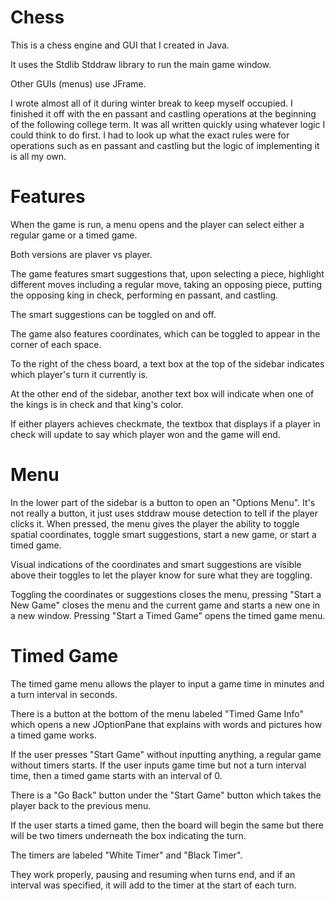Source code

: Chess
=======


This is a chess engine and GUI that I created in Java. 


It uses the Stdlib Stddraw library to run the main game window.

Other GUIs (menus) use JFrame.

I wrote almost all of it during winter break to keep myself occupied. I finished it off with the en passant and castling operations at 
the beginning of the following college term. It was all written quickly using whatever logic I could think to do first. I had to look up what the exact rules
were for operations such as en passant and castling but the logic of implementing it is all my own.

Features
=======
When the game is run, a menu opens and the player can select either a regular game or a timed game.

Both versions are plaver vs player.  

The game features smart suggestions that, upon selecting a piece, highlight different moves including
a regular move, taking an opposing piece, putting the opposing king in check, performing en passant, and castling.

The smart suggestions can be toggled on and off.

The game also features coordinates, which can be toggled to appear in the corner of each space. 

To the right of the chess board, a text box at the top of the sidebar indicates which player's turn it currently is.

At the other end of the sidebar, another text box will indicate when one of the kings is in check and that king's color.

If either players achieves checkmate, the textbox that displays if a player in check will update to say which player won and the game will end.

Menu
=======
In the lower part of the sidebar is a button to open an "Options Menu". It's not really a button, it just uses stddraw mouse
detection to tell if the player clicks it. When pressed, the menu gives the player the ability to toggle spatial coordinates, 
toggle smart suggestions, start a new game, or start a timed game. 

Visual indications of the coordinates and smart suggestions are visible above their toggles to let the player know for sure
what they are toggling.

Toggling the coordinates or suggestions closes the menu, pressing "Start a New Game" closes the menu and the current game and 
starts a new one in a new window. Pressing "Start a Timed Game" opens the timed game menu.


Timed Game
=======
The timed game menu allows the player to input a game time in minutes and a turn interval in seconds. 

There is a button at the bottom of the menu labeled "Timed Game Info" which opens a new JOptionPane 
that explains with words and pictures how a timed game works. 

If the user presses "Start Game" without inputting anything, a regular game without timers starts. If the user inputs game time
but not a turn interval time, then a timed game starts with an interval of 0.

There is a "Go Back" button under the "Start Game" button which takes the player back to the previous menu. 

If the user starts a timed game, then the board will begin the same but there will be two timers underneath the box indicating the turn.

The timers are labeled "White Timer" and "Black Timer". 

They work properly, pausing and resuming when turns end, and if an interval was specified, it will add to the timer at the start of each turn.

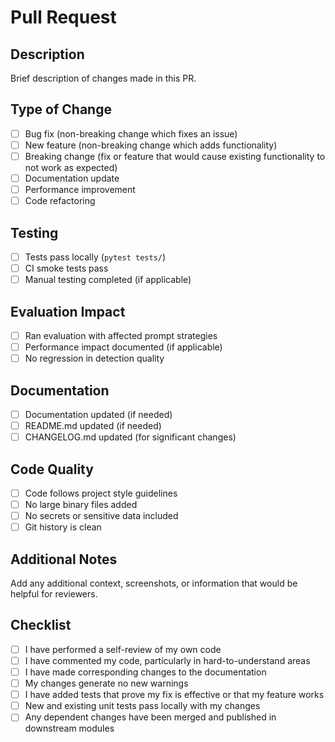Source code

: # Pull Request

## Description
Brief description of changes made in this PR.

## Type of Change
- [ ] Bug fix (non-breaking change which fixes an issue)
- [ ] New feature (non-breaking change which adds functionality)
- [ ] Breaking change (fix or feature that would cause existing functionality to not work as expected)
- [ ] Documentation update
- [ ] Performance improvement
- [ ] Code refactoring

## Testing
- [ ] Tests pass locally (`pytest tests/`)
- [ ] CI smoke tests pass
- [ ] Manual testing completed (if applicable)

## Evaluation Impact
- [ ] Ran evaluation with affected prompt strategies
- [ ] Performance impact documented (if applicable)
- [ ] No regression in detection quality

## Documentation
- [ ] Documentation updated (if needed)
- [ ] README.md updated (if needed)
- [ ] CHANGELOG.md updated (for significant changes)

## Code Quality
- [ ] Code follows project style guidelines
- [ ] No large binary files added
- [ ] No secrets or sensitive data included
- [ ] Git history is clean

## Additional Notes
Add any additional context, screenshots, or information that would be helpful for reviewers.

## Checklist
- [ ] I have performed a self-review of my own code
- [ ] I have commented my code, particularly in hard-to-understand areas
- [ ] I have made corresponding changes to the documentation
- [ ] My changes generate no new warnings
- [ ] I have added tests that prove my fix is effective or that my feature works
- [ ] New and existing unit tests pass locally with my changes
- [ ] Any dependent changes have been merged and published in downstream modules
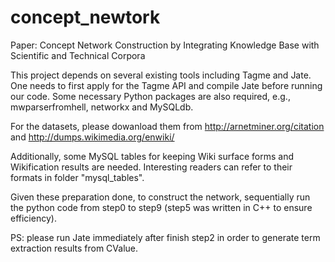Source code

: concept_newtork
===============

Paper: Concept Network Construction by Integrating Knowledge Base with Scientific and Technical Corpora

This project depends on several existing tools including Tagme and Jate. One needs to first apply for the Tagme API and compile Jate before running our code.
Some necessary Python packages are also required, e.g., mwparserfromhell, networkx and MySQLdb.

For the datasets, please dowanload them from http://arnetminer.org/citation and http://dumps.wikimedia.org/enwiki/

Additionally, some MySQL tables for keeping Wiki surface forms and Wikification results are needed. Interesting readers can refer to their formats in folder "mysql_tables".


Given these preparation done, to construct the network, sequentially run the python code from step0 to step9 (step5 was written in C++ to ensure efficiency).

PS: please run Jate immediately after finish step2 in order to generate term extraction results from CValue.
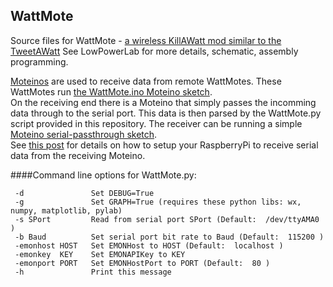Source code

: WattMote
--------------

Source files for WattMote - [a wireless KillAWatt mod similar to the TweetAWatt](http://lowpowerlab.com/blog/2012/12/20/tweet-a-watt-alternative-solution/)
See LowPowerLab for more details, schematic, assembly programming.


[Moteinos](http://lowpowerlab.com/blog/2012/12/20/moteino-the-wireless-low-power-low-cost-arduino-clone/) are used to receive data from remote WattMotes. These WattMotes run [the WattMote.ino Moteino sketch](https://github.com/LowPowerLab/RFM12B/blob/master/Examples/WattMote/WattMote.ino).
<br/>On the receiving end there is a Moteino that simply passes the incomming data through to the serial port. This data is then parsed by the WattMote.py script provided in this repository. The receiver can be running a simple [Moteino serial-passthrough sketch](https://github.com/LowPowerLab/RFM12B/blob/master/Examples/Receive/Receive.ino).
<br/>See [this post](http://lowpowerlab.com/blog/2012/12/28/wattmote-motei…less-killawatt/) for details on how to setup your RaspberryPi to receive serial data from the receiving Moteino.

####Command line options for WattMote.py:

     -d               Set DEBUG=True
     -g               Set GRAPH=True (requires these python libs: wx, numpy, matplotlib, pylab)
     -s SPort         Read from serial port SPort (Default:  /dev/ttyAMA0 )
     -b Baud          Set serial port bit rate to Baud (Default:  115200 )
     -emonhost HOST   Set EMONHost to HOST (Default:  localhost )
     -emonkey  KEY    Set EMONAPIKey to KEY
     -emonport PORT   Set EMONHostPort to PORT (Default:  80 )
     -h               Print this message
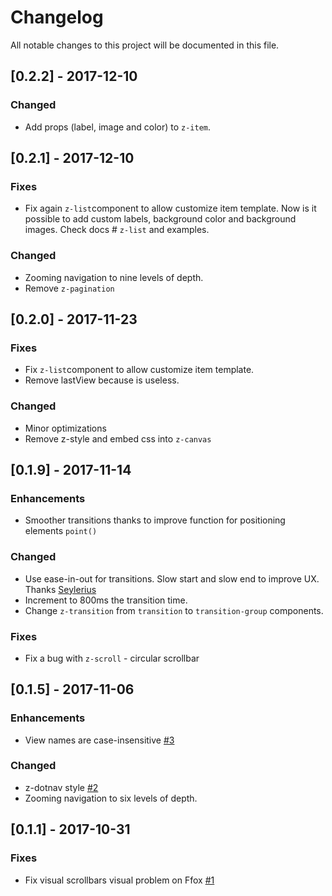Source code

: # Changelog
All notable changes to this project will be documented in this file.

## [0.2.2] - 2017-12-10
### Changed
- Add props (label, image and color) to `z-item`.

## [0.2.1] - 2017-12-10
### Fixes
- Fix again `z-list`component to allow customize item template. Now is it possible to add custom labels, background color and background images. Check docs # `z-list` and examples.

### Changed
- Zooming navigation to nine levels of depth.
- Remove `z-pagination` 

## [0.2.0] - 2017-11-23
### Fixes
- Fix `z-list`component to allow customize item template.
- Remove lastView because is useless.

### Changed
- Minor optimizations
- Remove z-style and embed css into `z-canvas`

## [0.1.9] - 2017-11-14
### Enhancements
- Smoother transitions thanks to improve function for positioning elements `point()`

### Changed
- Use ease-in-out for transitions. Slow start and slow end to improve UX. Thanks [Seylerius](https://news.ycombinator.com/item?id=15584954)
- Increment to 800ms the transition time.
- Change `z-transition` from `transition` to `transition-group` components.

### Fixes
- Fix a bug with `z-scroll` - circular scrollbar

## [0.1.5] - 2017-11-06
### Enhancements
- View names are case-insensitive [\#3](https://github.com/zircleUI/zircleUI/issues/3)

### Changed
- z-dotnav style [\#2](https://github.com/zircleUI/zircleUI/issues/2)
- Zooming navigation to six levels of depth.

## [0.1.1] - 2017-10-31
### Fixes
- Fix visual scrollbars visual problem on Ffox [\#1](https://github.com/zircleUI/zircleUI/issues/1)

##############################

_YOUR TASK:_ Please give back exactly the lines of the listing above that run from the one containing "The game features" through the one containing "The game also", and only those.

_COMPLETED TASK:_
The game features smart suggestions that, upon selecting a piece, highlight different moves including
a regular move, taking an opposing piece, putting the opposing king in check, performing en passant, and castling.

The smart suggestions can be toggled on and off.

The game also features coordinates, which can be toggled to appear in the corner of each space. 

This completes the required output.